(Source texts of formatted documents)
•••

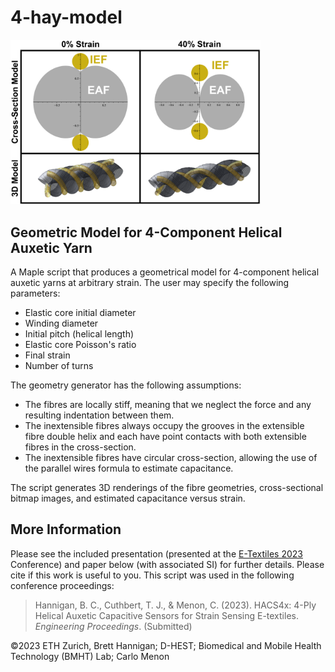 # 4-hay-model
<img src="img/Model.png" alt="Model image" width="400"/>

## Geometric Model for 4-Component Helical Auxetic Yarn

A Maple script that produces a geometrical model for 4-component helical auxetic yarns at arbitrary strain. The user may specify the following parameters:

- Elastic core initial diameter
- Winding diameter
- Initial pitch (helical length)
- Elastic core Poisson's ratio
- Final strain
- Number of turns

The geometry generator has the following assumptions:

- The fibres are locally stiff, meaning that we neglect the force and any resulting indentation between them.
- The inextensible fibres always occupy the grooves in the extensible fibre double helix and each have point contacts with both extensible fibres in the cross-section.
- The inextensible fibres have circular cross-section, allowing the use of the parallel wires formula to estimate capacitance.

The script generates 3D renderings of the fibre geometries, cross-sectional bitmap images, and estimated capacitance versus strain.

## More Information

Please see the included presentation (presented at the [E-Textiles 2023](https://e-textilesconference.com/) Conference) and paper below (with associated SI) for further details. Please cite if this work is useful to you. This script was used in the following conference proceedings:
> Hannigan, B. C., Cuthbert, T. J., & Menon, C. (2023). HACS4x: 4-Ply Helical Auxetic Capacitive Sensors for Strain Sensing E-textiles. _Engineering Proceedings_. (Submitted)

©2023 ETH Zurich, Brett Hannigan; D-HEST; Biomedical and Mobile Health Technology (BMHT) Lab; Carlo Menon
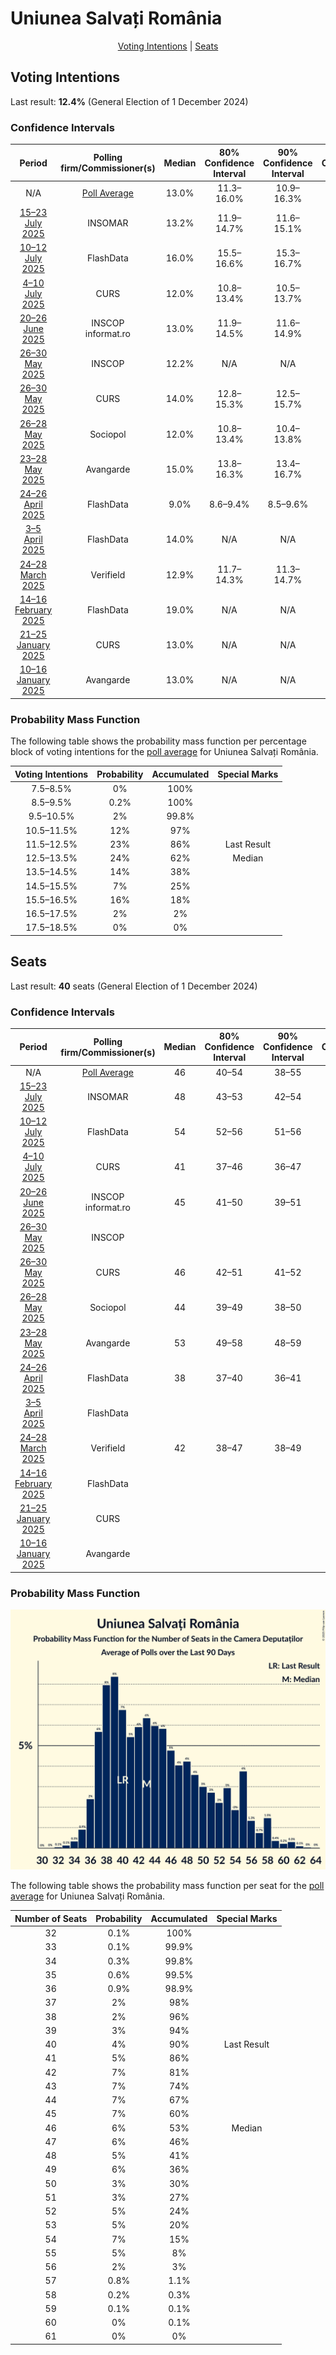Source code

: # Uniunea Salvați România

<p align="center"><a href="#voting-intentions">Voting Intentions</a> | <a href="#seats">Seats</a></p>

## Voting Intentions

Last result: **12.4%** (General Election of 1 December 2024)

### Confidence Intervals

| Period     | Polling firm/Commissioner(s) | Median | 80% Confidence Interval | 90% Confidence Interval | 95% Confidence Interval | 99% Confidence Interval |
|:----------:|:----------------:|:-----------:|:-----------------------:|:-----------------------:|:-----------------------:|:-----------------------:|
| N/A | [Poll Average](average.html) | 13.0% | 11.3–16.0% | 10.9–16.3% | 10.5–16.5% | 9.9–16.8% |
| [15–23 July 2025](2025-07-23-INSOMAR.html) | INSOMAR | 13.2% | 11.9–14.7% | 11.6–15.1% | 11.3–15.5% | 10.7–16.2% |
| [10–12 July 2025](2025-07-12-FlashData.html) | FlashData | 16.0% | 15.5–16.6% | 15.3–16.7% | 15.2–16.9% | 14.9–17.1% |
| [4–10 July 2025](2025-07-10-CURS.html) | CURS | 12.0% | 10.8–13.4% | 10.5–13.7% | 10.2–14.1% | 9.6–14.8% |
| [20–26 June 2025](2025-06-26-INSCOP.html) | INSCOP <br> informat.ro | 13.0% | 11.9–14.5% | 11.6–14.9% | 11.3–15.2% | 10.7–15.9% |
| [26–30 May 2025](2025-05-30-INSCOP.html) | INSCOP | 12.2% | N/A | N/A | N/A | N/A |
| [26–30 May 2025](2025-05-30-CURS.html) | CURS | 14.0% | 12.8–15.3% | 12.5–15.7% | 12.2–16.0% | 11.6–16.6% |
| [26–28 May 2025](2025-05-28-Sociopol.html) | Sociopol | 12.0% | 10.8–13.4% | 10.4–13.8% | 10.1–14.2% | 9.6–14.9% |
| [23–28 May 2025](2025-05-28-Avangarde.html) | Avangarde | 15.0% | 13.8–16.3% | 13.4–16.7% | 13.2–17.1% | 12.6–17.7% |
| [24–26 April 2025](2025-04-26-FlashData.html) | FlashData | 9.0% | 8.6–9.4% | 8.5–9.6% | 8.4–9.7% | 8.2–9.9% |
| [3–5 April 2025](2025-04-05-FlashData.html) | FlashData | 14.0% | N/A | N/A | N/A | N/A |
| [24–28 March 2025](2025-03-28-Verifield.html) | Verifield | 12.9% | 11.7–14.3% | 11.3–14.7% | 11.1–15.0% | 10.5–15.7% |
| [14–16 February 2025](2025-02-16-FlashData.html) | FlashData | 19.0% | N/A | N/A | N/A | N/A |
| [21–25 January 2025](2025-01-25-CURS.html) | CURS | 13.0% | N/A | N/A | N/A | N/A |
| [10–16 January 2025](2025-01-16-Avangarde.html) | Avangarde | 13.0% | N/A | N/A | N/A | N/A |

### Probability Mass Function

The following table shows the probability mass function per percentage block of voting intentions for the [poll average](average.html) for Uniunea Salvați România.

| Voting Intentions | Probability | Accumulated | Special Marks |
|:-----------------:|:-----------:|:-----------:|:-------------:|
| 7.5–8.5% | 0% | 100% |  |
| 8.5–9.5% | 0.2% | 100% |  |
| 9.5–10.5% | 2% | 99.8% |  |
| 10.5–11.5% | 12% | 97% |  |
| 11.5–12.5% | 23% | 86% | Last Result |
| 12.5–13.5% | 24% | 62% | Median |
| 13.5–14.5% | 14% | 38% |  |
| 14.5–15.5% | 7% | 25% |  |
| 15.5–16.5% | 16% | 18% |  |
| 16.5–17.5% | 2% | 2% |  |
| 17.5–18.5% | 0% | 0% |  |


## Seats

Last result: **40** seats (General Election of 1 December 2024)

### Confidence Intervals

| Period     | Polling firm/Commissioner(s) | Median | 80% Confidence Interval | 90% Confidence Interval | 95% Confidence Interval | 99% Confidence Interval |
|:----------:|:----------------:|:------:|:-----------------------:|:-----------------------:|:-----------------------:|:-----------------------:|
| N/A | [Poll Average](average.html) | 46 | 40–54 | 38–55 | 37–56 | 34–57 |
| [15–23 July 2025](2025-07-23-INSOMAR.html) | INSOMAR | 48 | 43–53 | 42–54 | 41–55 | 39–58 |
| [10–12 July 2025](2025-07-12-FlashData.html) | FlashData | 54 | 52–56 | 51–56 | 51–57 | 50–58 |
| [4–10 July 2025](2025-07-10-CURS.html) | CURS | 41 | 37–46 | 36–47 | 35–48 | 33–51 |
| [20–26 June 2025](2025-06-26-INSCOP.html) | INSCOP <br> informat.ro | 45 | 41–50 | 39–51 | 38–52 | 37–55 |
| [26–30 May 2025](2025-05-30-INSCOP.html) | INSCOP |  |  |  |  |  |
| [26–30 May 2025](2025-05-30-CURS.html) | CURS | 46 | 42–51 | 41–52 | 40–53 | 38–55 |
| [26–28 May 2025](2025-05-28-Sociopol.html) | Sociopol | 44 | 39–49 | 38–50 | 37–52 | 35–54 |
| [23–28 May 2025](2025-05-28-Avangarde.html) | Avangarde | 53 | 49–58 | 48–59 | 47–61 | 45–62 |
| [24–26 April 2025](2025-04-26-FlashData.html) | FlashData | 38 | 37–40 | 36–41 | 36–41 | 35–42 |
| [3–5 April 2025](2025-04-05-FlashData.html) | FlashData |  |  |  |  |  |
| [24–28 March 2025](2025-03-28-Verifield.html) | Verifield | 42 | 38–47 | 38–49 | 37–50 | 36–52 |
| [14–16 February 2025](2025-02-16-FlashData.html) | FlashData |  |  |  |  |  |
| [21–25 January 2025](2025-01-25-CURS.html) | CURS |  |  |  |  |  |
| [10–16 January 2025](2025-01-16-Avangarde.html) | Avangarde |  |  |  |  |  |

### Probability Mass Function

![Graph with seats probability mass function not yet produced](average-seats-pmf-uniuneasalvațiromânia.png "Seats Probability Mass Function")

The following table shows the probability mass function per seat for the [poll average](average.html) for Uniunea Salvați România.

| Number of Seats | Probability | Accumulated | Special Marks |
|:---------------:|:-----------:|:-----------:|:-------------:|
| 32 | 0.1% | 100% |  |
| 33 | 0.1% | 99.9% |  |
| 34 | 0.3% | 99.8% |  |
| 35 | 0.6% | 99.5% |  |
| 36 | 0.9% | 98.9% |  |
| 37 | 2% | 98% |  |
| 38 | 2% | 96% |  |
| 39 | 3% | 94% |  |
| 40 | 4% | 90% | Last Result |
| 41 | 5% | 86% |  |
| 42 | 7% | 81% |  |
| 43 | 7% | 74% |  |
| 44 | 7% | 67% |  |
| 45 | 7% | 60% |  |
| 46 | 6% | 53% | Median |
| 47 | 6% | 46% |  |
| 48 | 5% | 41% |  |
| 49 | 6% | 36% |  |
| 50 | 3% | 30% |  |
| 51 | 3% | 27% |  |
| 52 | 5% | 24% |  |
| 53 | 5% | 20% |  |
| 54 | 7% | 15% |  |
| 55 | 5% | 8% |  |
| 56 | 2% | 3% |  |
| 57 | 0.8% | 1.1% |  |
| 58 | 0.2% | 0.3% |  |
| 59 | 0.1% | 0.1% |  |
| 60 | 0% | 0.1% |  |
| 61 | 0% | 0% |  |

•••

From the entries above, give again exactly the lines running from the line with "Number of Seats" to the line with "38 | 2% | 96%"; include both of those lines.

| Number of Seats | Probability | Accumulated | Special Marks |
|:---------------:|:-----------:|:-----------:|:-------------:|
| 32 | 0.1% | 100% |  |
| 33 | 0.1% | 99.9% |  |
| 34 | 0.3% | 99.8% |  |
| 35 | 0.6% | 99.5% |  |
| 36 | 0.9% | 98.9% |  |
| 37 | 2% | 98% |  |
| 38 | 2% | 96% |  |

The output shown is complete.